(Saved data entries)
_ _ _ _
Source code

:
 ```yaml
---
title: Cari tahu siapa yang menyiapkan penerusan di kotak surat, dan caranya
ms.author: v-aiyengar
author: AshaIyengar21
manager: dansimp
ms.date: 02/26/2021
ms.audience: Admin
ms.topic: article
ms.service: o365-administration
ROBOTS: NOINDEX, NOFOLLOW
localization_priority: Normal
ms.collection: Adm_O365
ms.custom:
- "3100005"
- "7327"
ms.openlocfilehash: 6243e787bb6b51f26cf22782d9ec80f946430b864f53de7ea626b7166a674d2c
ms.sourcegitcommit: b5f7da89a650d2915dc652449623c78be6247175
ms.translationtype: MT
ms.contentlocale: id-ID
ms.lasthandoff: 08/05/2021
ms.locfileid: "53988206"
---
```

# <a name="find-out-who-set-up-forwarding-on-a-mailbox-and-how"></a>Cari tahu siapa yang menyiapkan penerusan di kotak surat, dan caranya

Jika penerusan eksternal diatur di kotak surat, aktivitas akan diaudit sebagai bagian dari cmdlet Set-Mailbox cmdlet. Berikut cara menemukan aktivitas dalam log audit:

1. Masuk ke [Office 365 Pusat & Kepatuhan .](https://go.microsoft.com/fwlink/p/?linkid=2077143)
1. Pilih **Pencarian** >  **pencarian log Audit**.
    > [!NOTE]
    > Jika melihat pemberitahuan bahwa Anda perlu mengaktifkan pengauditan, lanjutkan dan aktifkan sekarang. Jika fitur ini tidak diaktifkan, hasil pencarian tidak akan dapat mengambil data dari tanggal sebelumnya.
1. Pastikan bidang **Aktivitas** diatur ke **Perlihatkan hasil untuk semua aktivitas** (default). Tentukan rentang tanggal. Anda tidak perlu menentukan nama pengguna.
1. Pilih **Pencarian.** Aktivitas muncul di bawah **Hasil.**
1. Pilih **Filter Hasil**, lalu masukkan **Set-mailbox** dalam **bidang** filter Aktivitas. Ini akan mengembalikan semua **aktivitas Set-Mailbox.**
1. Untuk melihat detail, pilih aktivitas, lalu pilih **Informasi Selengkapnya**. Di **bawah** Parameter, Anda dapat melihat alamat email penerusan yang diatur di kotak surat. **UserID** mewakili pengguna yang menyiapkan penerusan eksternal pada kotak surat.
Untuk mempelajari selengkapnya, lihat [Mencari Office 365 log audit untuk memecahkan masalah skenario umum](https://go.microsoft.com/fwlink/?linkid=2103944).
_ _ _ _
## INSTRUCTIONS TO FOLLOW
Write out, exactly as they appear, the lines from the one containing "1. Pastikan bidang" through the last line of the records above, both included, and nothing more.

## OUTPUT FOR THIS EXERCISE
1. Pastikan bidang **Aktivitas** diatur ke **Perlihatkan hasil untuk semua aktivitas** (default). Tentukan rentang tanggal. Anda tidak perlu menentukan nama pengguna.
1. Pilih **Pencarian.** Aktivitas muncul di bawah **Hasil.**
1. Pilih **Filter Hasil**, lalu masukkan **Set-mailbox** dalam **bidang** filter Aktivitas. Ini akan mengembalikan semua **aktivitas Set-Mailbox.**
1. Untuk melihat detail, pilih aktivitas, lalu pilih **Informasi Selengkapnya**. Di **bawah** Parameter, Anda dapat melihat alamat email penerusan yang diatur di kotak surat. **UserID** mewakili pengguna yang menyiapkan penerusan eksternal pada kotak surat.
Untuk mempelajari selengkapnya, lihat [Mencari Office 365 log audit untuk memecahkan masalah skenario umum](https://go.microsoft.com/fwlink/?linkid=2103944).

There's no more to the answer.